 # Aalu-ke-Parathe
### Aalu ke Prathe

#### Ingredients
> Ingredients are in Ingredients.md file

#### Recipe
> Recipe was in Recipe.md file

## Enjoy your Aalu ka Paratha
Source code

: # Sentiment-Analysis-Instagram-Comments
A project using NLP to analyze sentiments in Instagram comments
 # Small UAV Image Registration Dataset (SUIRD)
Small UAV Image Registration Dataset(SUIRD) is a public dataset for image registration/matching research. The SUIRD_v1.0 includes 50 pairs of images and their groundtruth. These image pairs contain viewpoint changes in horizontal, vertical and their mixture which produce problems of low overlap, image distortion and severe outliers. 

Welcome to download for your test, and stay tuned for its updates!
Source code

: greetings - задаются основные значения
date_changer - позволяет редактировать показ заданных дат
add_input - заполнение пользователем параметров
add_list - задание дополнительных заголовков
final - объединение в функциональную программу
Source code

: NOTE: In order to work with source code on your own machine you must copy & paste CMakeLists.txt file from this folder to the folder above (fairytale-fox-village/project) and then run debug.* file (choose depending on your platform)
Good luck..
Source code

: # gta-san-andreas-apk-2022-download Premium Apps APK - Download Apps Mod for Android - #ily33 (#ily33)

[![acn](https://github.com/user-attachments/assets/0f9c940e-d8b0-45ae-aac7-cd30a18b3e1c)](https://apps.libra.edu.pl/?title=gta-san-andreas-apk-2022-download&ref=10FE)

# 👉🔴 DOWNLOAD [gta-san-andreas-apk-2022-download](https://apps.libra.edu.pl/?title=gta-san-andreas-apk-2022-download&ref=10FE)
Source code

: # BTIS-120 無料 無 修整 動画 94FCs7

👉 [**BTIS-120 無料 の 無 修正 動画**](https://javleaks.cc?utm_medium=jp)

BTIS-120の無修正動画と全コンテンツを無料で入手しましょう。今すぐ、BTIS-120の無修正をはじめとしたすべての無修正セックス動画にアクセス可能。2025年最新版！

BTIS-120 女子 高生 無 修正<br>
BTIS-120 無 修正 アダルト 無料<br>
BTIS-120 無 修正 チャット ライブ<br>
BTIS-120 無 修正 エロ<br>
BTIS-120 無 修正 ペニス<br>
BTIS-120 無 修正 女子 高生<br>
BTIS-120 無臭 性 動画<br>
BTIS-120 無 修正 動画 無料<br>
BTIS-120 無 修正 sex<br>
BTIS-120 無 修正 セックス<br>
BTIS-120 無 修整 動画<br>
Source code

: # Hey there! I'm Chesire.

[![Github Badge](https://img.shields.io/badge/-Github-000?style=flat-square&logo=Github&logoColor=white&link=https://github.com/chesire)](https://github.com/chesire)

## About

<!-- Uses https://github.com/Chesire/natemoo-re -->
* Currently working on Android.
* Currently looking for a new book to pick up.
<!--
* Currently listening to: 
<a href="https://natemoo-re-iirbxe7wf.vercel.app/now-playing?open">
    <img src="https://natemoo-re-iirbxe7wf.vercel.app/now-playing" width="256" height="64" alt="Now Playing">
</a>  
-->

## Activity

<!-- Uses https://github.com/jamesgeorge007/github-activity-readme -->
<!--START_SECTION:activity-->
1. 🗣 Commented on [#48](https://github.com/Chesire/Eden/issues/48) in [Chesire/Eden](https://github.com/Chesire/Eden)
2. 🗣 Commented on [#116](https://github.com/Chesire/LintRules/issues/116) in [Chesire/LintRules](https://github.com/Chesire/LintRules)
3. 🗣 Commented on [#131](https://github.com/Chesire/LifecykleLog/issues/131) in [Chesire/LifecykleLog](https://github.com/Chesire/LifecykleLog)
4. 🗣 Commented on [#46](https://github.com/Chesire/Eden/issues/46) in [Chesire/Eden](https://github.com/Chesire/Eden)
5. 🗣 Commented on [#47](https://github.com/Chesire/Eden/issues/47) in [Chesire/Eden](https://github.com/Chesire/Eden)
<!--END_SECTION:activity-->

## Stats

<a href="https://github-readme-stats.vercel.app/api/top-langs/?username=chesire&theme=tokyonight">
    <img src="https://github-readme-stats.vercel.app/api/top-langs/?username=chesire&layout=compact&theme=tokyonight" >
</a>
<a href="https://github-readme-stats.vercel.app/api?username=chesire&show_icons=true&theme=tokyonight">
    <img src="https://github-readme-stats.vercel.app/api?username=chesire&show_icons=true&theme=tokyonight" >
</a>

# # #

#### What this task involves:
Transcribe every line of the records, keeping each one exact.

#### Worked solution:
 # Aalu-ke-Parathe
### Aalu ke Prathe

#### Ingredients
> Ingredients are in Ingredients.md file

#### Recipe
> Recipe was in Recipe.md file

## Enjoy your Aalu ka Paratha
Source code

: # Sentiment-Analysis-Instagram-Comments
A project using NLP to analyze sentiments in Instagram comments
 # Small UAV Image Registration Dataset (SUIRD)
Small UAV Image Registration Dataset(SUIRD) is a public dataset for image registration/matching research. The SUIRD_v1.0 includes 50 pairs of images and their groundtruth. These image pairs contain viewpoint changes in horizontal, vertical and their mixture which produce problems of low overlap, image distortion and severe outliers. 

Welcome to download for your test, and stay tuned for its updates!
Source code

: greetings - задаются основные значения
date_changer - позволяет редактировать показ заданных дат
add_input - заполнение пользователем параметров
add_list - задание дополнительных заголовков
final - объединение в функциональную программу
Source code

: NOTE: In order to work with source code on your own machine you must copy & paste CMakeLists.txt file from this folder to the folder above (fairytale-fox-village/project) and then run debug.* file (choose depending on your platform)
Good luck..
Source code

: # gta-san-andreas-apk-2022-download Premium Apps APK - Download Apps Mod for Android - #ily33 (#ily33)

[![acn](https://github.com/user-attachments/assets/0f9c940e-d8b0-45ae-aac7-cd30a18b3e1c)](https://apps.libra.edu.pl/?title=gta-san-andreas-apk-2022-download&ref=10FE)

# 👉🔴 DOWNLOAD [gta-san-andreas-apk-2022-download](https://apps.libra.edu.pl/?title=gta-san-andreas-apk-2022-download&ref=10FE)
Source code

: # BTIS-120 無料 無 修整 動画 94FCs7

👉 [**BTIS-120 無料 の 無 修正 動画**](https://javleaks.cc?utm_medium=jp)

BTIS-120の無修正動画と全コンテンツを無料で入手しましょう。今すぐ、BTIS-120の無修正をはじめとしたすべての無修正セックス動画にアクセス可能。2025年最新版！

BTIS-120 女子 高生 無 修正<br>
BTIS-120 無 修正 アダルト 無料<br>
BTIS-120 無 修正 チャット ライブ<br>
BTIS-120 無 修正 エロ<br>
BTIS-120 無 修正 ペニス<br>
BTIS-120 無 修正 女子 高生<br>
BTIS-120 無臭 性 動画<br>
BTIS-120 無 修正 動画 無料<br>
BTIS-120 無 修正 sex<br>
BTIS-120 無 修正 セックス<br>
BTIS-120 無 修整 動画<br>
Source code

: # Hey there! I'm Chesire.

[![Github Badge](https://img.shields.io/badge/-Github-000?style=flat-square&logo=Github&logoColor=white&link=https://github.com/chesire)](https://github.com/chesire)

## About

<!-- Uses https://github.com/Chesire/natemoo-re -->
* Currently working on Android.
* Currently looking for a new book to pick up.
<!--
* Currently listening to: 
<a href="https://natemoo-re-iirbxe7wf.vercel.app/now-playing?open">
    <img src="https://natemoo-re-iirbxe7wf.vercel.app/now-playing" width="256" height="64" alt="Now Playing">
</a>  
-->

## Activity

<!-- Uses https://github.com/jamesgeorge007/github-activity-readme -->
<!--START_SECTION:activity-->
1. 🗣 Commented on [#48](https://github.com/Chesire/Eden/issues/48) in [Chesire/Eden](https://github.com/Chesire/Eden)
2. 🗣 Commented on [#116](https://github.com/Chesire/LintRules/issues/116) in [Chesire/LintRules](https://github.com/Chesire/LintRules)
3. 🗣 Commented on [#131](https://github.com/Chesire/LifecykleLog/issues/131) in [Chesire/LifecykleLog](https://github.com/Chesire/LifecykleLog)
4. 🗣 Commented on [#46](https://github.com/Chesire/Eden/issues/46) in [Chesire/Eden](https://github.com/Chesire/Eden)
5. 🗣 Commented on [#47](https://github.com/Chesire/Eden/issues/47) in [Chesire/Eden](https://github.com/Chesire/Eden)
<!--END_SECTION:activity-->

## Stats

<a href="https://github-readme-stats.vercel.app/api/top-langs/?username=chesire&theme=tokyonight">
    <img src="https://github-readme-stats.vercel.app/api/top-langs/?username=chesire&layout=compact&theme=tokyonight" >
</a>
<a href="https://github-readme-stats.vercel.app/api?username=chesire&show_icons=true&theme=tokyonight">
    <img src="https://github-readme-stats.vercel.app/api?username=chesire&show_icons=true&theme=tokyonight" >
</a>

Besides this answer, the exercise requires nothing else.